Settlement or compromise agreements anyone gone through this?(7 Posts)
My counsellor has suggested a settlement agreement as a way of ending my employment with my current employer due to a fairly traumatic 12 months and a complete impasse in the situation. Has anybody gone through this and how long did it take and how much should I expect from any settlement?
I have worked there 10 years so I should get something. I just want to make a clean fresh start even if it is temping as have been very unhappy for a while so am keen to move on. Can anyone advise?
You need to speak to a solicitor specialising in employment law. They can advise if you are likely to be offered one by your employers. Compromise agreements are not binding unless you've been advised about what agreement entails.
I should know more around Tues/Weds. I think my counsellor is going to be able to advise next steps. I think work will see this as the best way forward. Otherwise I think it will be a case of resigning and moving on. I don't think they'll want to dismiss through ill health because of the time that will take, I think they will very much want to move on too. I feel that's the only option.
I think your counsellor is speaking way outside his or her remit here.

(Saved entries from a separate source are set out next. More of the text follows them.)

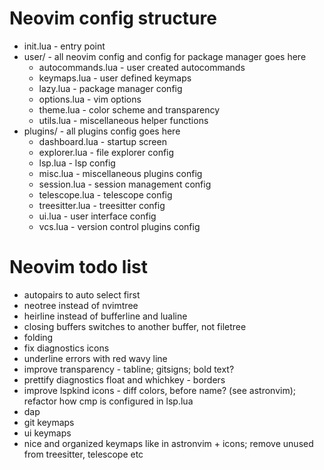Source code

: # Neovim config structure
- init.lua - entry point
- user/ - all neovim config and config for package manager goes here
	- autocommands.lua - user created autocommands
	- keymaps.lua - user defined keymaps
	- lazy.lua - package manager config
	- options.lua - vim options
	- theme.lua - color scheme and transparency
	- utils.lua - miscellaneous helper functions
- plugins/ - all plugins config goes here
	- dashboard.lua - startup screen
	- explorer.lua - file explorer config
	- lsp.lua - lsp config
	- misc.lua - miscellaneous plugins config
	- session.lua - session management config
	- telescope.lua - telescope config
	- treesitter.lua - treesitter config
	- ui.lua - user interface config
	- vcs.lua - version control plugins config

# Neovim todo list
- autopairs to auto select first
- neotree instead of nvimtree
- heirline instead of bufferline and lualine
- closing buffers switches to another buffer, not filetree
- folding
- fix diagnostics icons
- underline errors with red wavy line
- improve transparency - tabline; gitsigns; bold text?
- prettify diagnostics float and whichkey - borders
- improve lspkind icons - diff colors, before name? (see astronvim); refactor how cmp is configured in lsp.lua
- dap
- git keymaps
- ui keymaps
- nice and organized keymaps like in astronvim + icons; remove unused from treesitter, telescope etc
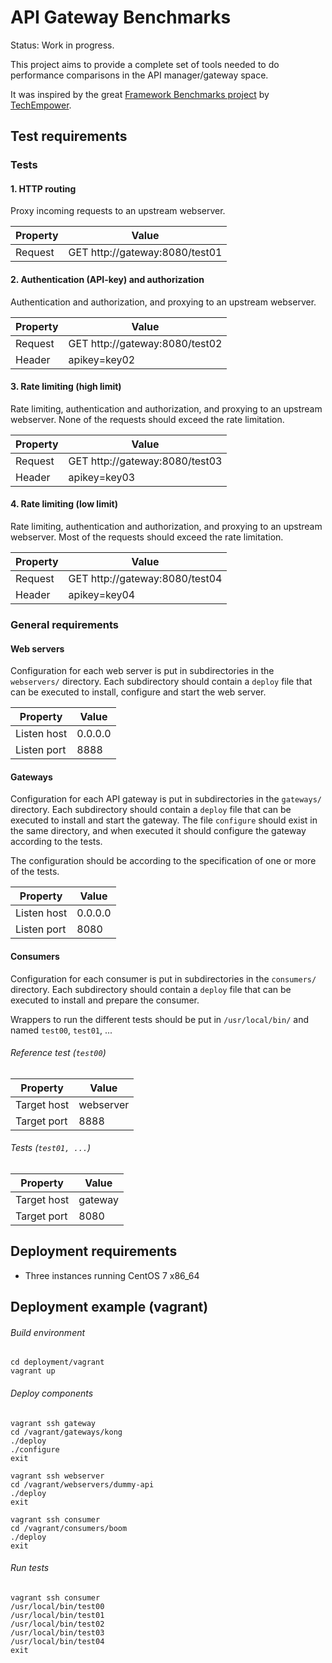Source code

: # API Gateway Benchmarks

Status: Work in progress.

This project aims to provide a complete set of tools needed to do performance comparisons in the API manager/gateway space.

It was inspired by the great [Framework Benchmarks project](https://github.com/TechEmpower/FrameworkBenchmarks) by [TechEmpower](https://www.techempower.com/benchmarks/).

## Test requirements

### Tests

#### 1. HTTP routing

Proxy incoming requests to an upstream webserver.

| Property    |                          Value |
|-------------|--------------------------------|
| Request     | GET http://gateway:8080/test01 |

#### 2. Authentication (API-key) and authorization

Authentication and authorization, and proxying to an upstream webserver.

| Property    |                          Value |
|-------------|--------------------------------|
| Request     | GET http://gateway:8080/test02 |
| Header      | apikey=key02                   |

#### 3. Rate limiting (high limit)

Rate limiting, authentication and authorization, and proxying to an upstream webserver. None of the requests should exceed the rate limitation.

| Property    |                          Value |
|-------------|--------------------------------|
| Request     | GET http://gateway:8080/test03 |
| Header      | apikey=key03                   |

#### 4. Rate limiting (low limit)

Rate limiting, authentication and authorization, and proxying to an upstream webserver. Most of the requests should exceed the rate limitation.

| Property    |                          Value |
|-------------|--------------------------------|
| Request     | GET http://gateway:8080/test04 |
| Header      | apikey=key04                   |

### General requirements

#### Web servers

Configuration for each web server is put in subdirectories in the ``webservers/`` directory. Each subdirectory should contain a ``deploy`` file that can be executed to install, configure and start the web server.

| Property    |   Value |
|-------------|---------|
| Listen host | 0.0.0.0 |
| Listen port |    8888 |

#### Gateways

Configuration for each API gateway is put in subdirectories in the ``gateways/`` directory. Each subdirectory should contain a ``deploy`` file that can be executed to install and start the gateway. The file ``configure`` should exist in the same directory, and when executed it should configure the gateway according to the tests.

The configuration should be according to the specification of one or more of the tests.

| Property    |   Value |
|-------------|---------|
| Listen host | 0.0.0.0 |
| Listen port |    8080 |

#### Consumers

Configuration for each consumer is put in subdirectories in the ``consumers/`` directory. Each subdirectory should contain a ``deploy`` file that can be executed to install and prepare the consumer.

Wrappers to run the different tests should be put in ``/usr/local/bin/`` and named ``test00``, ``test01``, ...

###### Reference test (``test00``)

| Property    |     Value |
|-------------|-----------|
| Target host | webserver |
| Target port |      8888 |

###### Tests (``test01, ...``)

| Property    |   Value |
|-------------|---------|
| Target host | gateway |
| Target port |    8080 |

## Deployment requirements

* Three instances running CentOS 7 x86_64

## Deployment example (vagrant)

###### Build environment

    cd deployment/vagrant
    vagrant up

###### Deploy components

    vagrant ssh gateway
    cd /vagrant/gateways/kong
    ./deploy
    ./configure
    exit

    vagrant ssh webserver
    cd /vagrant/webservers/dummy-api
    ./deploy
    exit

    vagrant ssh consumer
    cd /vagrant/consumers/boom
    ./deploy
    exit

###### Run tests

    vagrant ssh consumer
    /usr/local/bin/test00
    /usr/local/bin/test01
    /usr/local/bin/test02
    /usr/local/bin/test03
    /usr/local/bin/test04
    exit

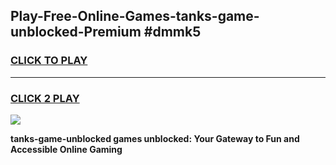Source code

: 
## Play-Free-Online-Games-tanks-game-unblocked-Premium #dmmk5
<h3>
<a href="https://premium.freeplayer.one?title=tanks-game-unblocked&ref=8M">CLICK TO PLAY</a></h3>
<hr>

<h3>
<a href="https://premium.freeplayer.one?title=tanks-game-unblocked&ref=8M">CLICK 2 PLAY</a>
  
</h3>

<a href="https://premium.freeplayer.one?title=tanks-game-unblocked&ref=8M"><img src="https://clearcache.store/games.png"></a>


**tanks-game-unblocked games unblocked: Your Gateway to Fun and Accessible Online Gaming**
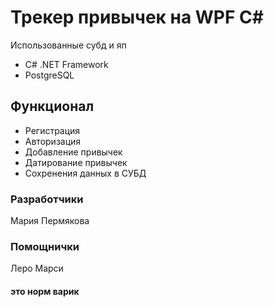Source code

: # Трекер привычек на WPF C#

Использованные субд и яп
* C# .NET Framework
* PostgreSQL

## Функционал ##
* Регистрация
* Авторизация
* Добавление привычек
* Датирование привычек
* Сохренения данных в СУБД

### Разработчики
Мария Пермякова
### Помощнички
Леро
Марси
#### это норм варик
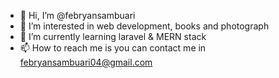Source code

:- 👋 Hi, I’m @febryansambuari
- 👀 I’m interested in web development, books and photograph
- 🌱 I’m currently learning laravel & MERN stack
- 📫 How to reach me is you can contact me in febryansambuari04@gmail.com

<!---
febryansambuari/febryansambuari is a ✨ special ✨ repository because its `README.md` (this file) appears on your GitHub profile.
You can click the Preview link to take a look at your changes.
--->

An employer is mostly likely to offer a settlement agreement if the following apply:
- they want the employee to leave
- they are not in a position to dismiss the employee safely and quickly
- they have no reason to believe the employee is likely to resign anyway, thus costing them nothing,
and/or - they are imminently vulnerable to some kind of legal claim.
I think it's unlikely your counsellor knows any of those things.
Your length of service is entirely irrelevant as to whether you'll "get something". Settlement offers are a commercial decision, so the amount wil depend on the extent to which the employer is vulnerable, how much that might cost them, balanced against to what extent they think the employee is likely to take things further.
If you go to them and ask for a settlement, you will be indicating that a) you want to leave anyway and b) that you don't want to pursue whatever claim you think you might have further. Neither of those things are likely to result in a lucrative offer, however that's not to say it's not necessarily worth asking, if you are going to leave anyway. Clearly if they come to you offering an agreement you are in a much stronger negotiating position.
If you can describe the circumstances which are leading you to believe your employer might be prepared to pay you a sum to leave, it might be easier to advise you on the likelihood of that happening.
X posts. Your counsellor shouldn't be advising on next steps. If you might have a case for some kind of claim, it is a solicitor or similar you should be speaking to about how to approach that, not a counsellor.
I have PMd you. I'm an employment lawyer and run a specialist employment law firm. If you email me and explain what has happened I am happy to steer you in the right direction. Just because you've worked somewhere for a long time doesn't give you the right to anything at all and so you do need to be careful. please don't take your counsellor's word for anything since they're unlikely to know anything about employment law.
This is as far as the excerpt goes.